Thierry Cruvellier: First we need to distinguish between individual reconciliation and political reconciliation. Individual reconciliation -- that of a survivor with the murderers of his or her loved ones -- is an eminently personal decision that obeys its own logic. There is an incredible variety of situations. On the same hill, there are as many approaches to individual reconciliation as there are victims and perpetrators. We would need to go into each person’s history to measure what this reconciliation means, and justice cannot make that decision.

Then there’s political reconciliation, for which justice generally raises expectations. The International Criminal Tribunal for Rwanda (ICTR) was created in November 1994 by the UN Security Council, not only to try those most responsible for the genocide and serious human rights violations that took place in the country in 1994, but also in the hope that it would contribute to “the process of national reconciliation” and “the maintenance of peace”. But despite achieving a legal recognition of the genocide, the ICTR failed in this mission of national reconciliation. On the contrary, by accusing of genocide some of the few Hutu military leaders who had opposed the massacres of Tutsis, it made it very difficult to reconcile all those -- democratic Hutus, genocide survivors and those who won the war -- who had not been involved in this crime.

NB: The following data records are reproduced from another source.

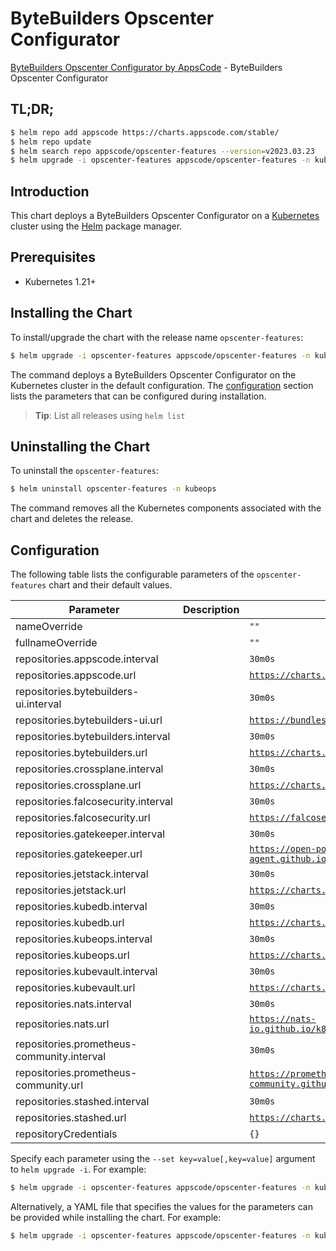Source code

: # ByteBuilders Opscenter Configurator

[ByteBuilders Opscenter Configurator by AppsCode](https://github.com/bytebuilders/installer) - ByteBuilders Opscenter Configurator

## TL;DR;

```bash
$ helm repo add appscode https://charts.appscode.com/stable/
$ helm repo update
$ helm search repo appscode/opscenter-features --version=v2023.03.23
$ helm upgrade -i opscenter-features appscode/opscenter-features -n kubeops --create-namespace --version=v2023.03.23
```

## Introduction

This chart deploys a ByteBuilders Opscenter Configurator on a [Kubernetes](http://kubernetes.io) cluster using the [Helm](https://helm.sh) package manager.

## Prerequisites

- Kubernetes 1.21+

## Installing the Chart

To install/upgrade the chart with the release name `opscenter-features`:

```bash
$ helm upgrade -i opscenter-features appscode/opscenter-features -n kubeops --create-namespace --version=v2023.03.23
```

The command deploys a ByteBuilders Opscenter Configurator on the Kubernetes cluster in the default configuration. The [configuration](#configuration) section lists the parameters that can be configured during installation.

> **Tip**: List all releases using `helm list`

## Uninstalling the Chart

To uninstall the `opscenter-features`:

```bash
$ helm uninstall opscenter-features -n kubeops
```

The command removes all the Kubernetes components associated with the chart and deletes the release.

## Configuration

The following table lists the configurable parameters of the `opscenter-features` chart and their default values.

|                 Parameter                  | Description |                              Default                               |
|--------------------------------------------|-------------|--------------------------------------------------------------------|
| nameOverride                               |             | <code>""</code>                                                    |
| fullnameOverride                           |             | <code>""</code>                                                    |
| repositories.appscode.interval             |             | <code>30m0s</code>                                                 |
| repositories.appscode.url                  |             | <code>https://charts.appscode.com/stable/</code>                   |
| repositories.bytebuilders-ui.interval      |             | <code>30m0s</code>                                                 |
| repositories.bytebuilders-ui.url           |             | <code>https://bundles.byte.builders/ui/</code>                     |
| repositories.bytebuilders.interval         |             | <code>30m0s</code>                                                 |
| repositories.bytebuilders.url              |             | <code>https://charts.appscode.com/stable/</code>                   |
| repositories.crossplane.interval           |             | <code>30m0s</code>                                                 |
| repositories.crossplane.url                |             | <code>https://charts.crossplane.io/stable</code>                   |
| repositories.falcosecurity.interval        |             | <code>30m0s</code>                                                 |
| repositories.falcosecurity.url             |             | <code>https://falcosecurity.github.io/charts</code>                |
| repositories.gatekeeper.interval           |             | <code>30m0s</code>                                                 |
| repositories.gatekeeper.url                |             | <code>https://open-policy-agent.github.io/gatekeeper/charts</code> |
| repositories.jetstack.interval             |             | <code>30m0s</code>                                                 |
| repositories.jetstack.url                  |             | <code>https://charts.jetstack.io</code>                            |
| repositories.kubedb.interval               |             | <code>30m0s</code>                                                 |
| repositories.kubedb.url                    |             | <code>https://charts.appscode.com/stable/</code>                   |
| repositories.kubeops.interval              |             | <code>30m0s</code>                                                 |
| repositories.kubeops.url                   |             | <code>https://charts.appscode.com/stable/</code>                   |
| repositories.kubevault.interval            |             | <code>30m0s</code>                                                 |
| repositories.kubevault.url                 |             | <code>https://charts.appscode.com/stable/</code>                   |
| repositories.nats.interval                 |             | <code>30m0s</code>                                                 |
| repositories.nats.url                      |             | <code>https://nats-io.github.io/k8s/helm/charts/</code>            |
| repositories.prometheus-community.interval |             | <code>30m0s</code>                                                 |
| repositories.prometheus-community.url      |             | <code>https://prometheus-community.github.io/helm-charts</code>    |
| repositories.stashed.interval              |             | <code>30m0s</code>                                                 |
| repositories.stashed.url                   |             | <code>https://charts.appscode.com/stable/</code>                   |
| repositoryCredentials                      |             | <code>{}</code>                                                    |


Specify each parameter using the `--set key=value[,key=value]` argument to `helm upgrade -i`. For example:

```bash
$ helm upgrade -i opscenter-features appscode/opscenter-features -n kubeops --create-namespace --version=v2023.03.23 --set repositories.appscode.interval=30m0s
```

Alternatively, a YAML file that specifies the values for the parameters can be provided while
installing the chart. For example:

```bash
$ helm upgrade -i opscenter-features appscode/opscenter-features -n kubeops --create-namespace --version=v2023.03.23 --values values.yaml
```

The ICTR was unable to contribute to national reconciliation in Rwanda, because it failed to meet the expectations of democratic Hutus who had opposed the genocide.

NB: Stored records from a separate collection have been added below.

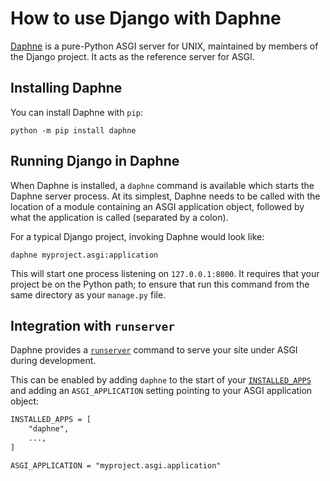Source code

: # How to use Django with Daphne

[Daphne](https://pypi.org/project/daphne/) is a pure-Python ASGI server for UNIX, maintained by
members of the Django project. It acts as the reference server for ASGI.

## Installing Daphne

You can install Daphne with `pip`:

```shell
python -m pip install daphne
```

## Running Django in Daphne

When Daphne is installed, a `daphne` command is available which starts the
Daphne server process. At its simplest, Daphne needs to be called with the
location of a module containing an ASGI application object, followed by what
the application is called (separated by a colon).

For a typical Django project, invoking Daphne would look like:

```shell
daphne myproject.asgi:application
```

This will start one process listening on `127.0.0.1:8000`. It requires that
your project be on the Python path; to ensure that run this command from the
same directory as your `manage.py` file.

<a id="daphne-runserver"></a>

## Integration with `runserver`

Daphne provides a [`runserver`](../../../ref/django-admin.md#django-admin-runserver) command to serve your site under ASGI
during development.

This can be enabled by adding `daphne` to the start of your
[`INSTALLED_APPS`](../../../ref/settings.md#std-setting-INSTALLED_APPS) and adding an `ASGI_APPLICATION` setting pointing
to your ASGI application object:

```default
INSTALLED_APPS = [
    "daphne",
    ...,
]

ASGI_APPLICATION = "myproject.asgi.application"
```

But criminal justice that has dealt with the Rwandan genocide is not limited to the ICTR. There have also been genocide trials in other countries (such as Germany, Belgium, France) ruling under the principle of universal jurisdiction. These trials were not aimed at reconciliation, nor did they contribute to it. Then, of course, there was the work of the ordinary courts in Rwanda, which tried some 9,000 people between 1996 and 2002 for participation in the genocide. These courts, which had no reconciliation objective either, soon found themselves overwhelmed by the colossal cost of this litigation and the extreme overcrowding of the prisons. This is why, in 2002, the Rwandan political authorities decided to introduce a new type of justice, inspired by a customary system: the gacaca.

From the outset, gacaca’s aim was to bring about national reconciliation, by recognizing and punishing crimes. Up until 2012, more than a million people were tried on the hills. Those judged received criminal penalties, but prison sentences were often commuted to community service. In return for the accused acknowledging their responsibility, the government stated its objective of national reconciliation in the name of unity and pragmatic social appeasement. Through the gacaca, the Rwandan authorities have thus imposed an original relationship between retributive justice and political reconciliation. Although it has often been a daunting experience for the victims, this “vertical” reconciliation process has taken place. Today, Rwandans -- victims and former executioners -- live together in the hills. There is no significant communal violence, despite the huge rift caused by the genocide.

That said, the vast majority of Rwandans today were not alive during the genocide. Two-thirds of the Rwandan population is under the age of 30. National reconciliation and the future of Rwandan society depend above all on how these new generations bear the weight of the genocide, and how they manage to emancipate themselves from it.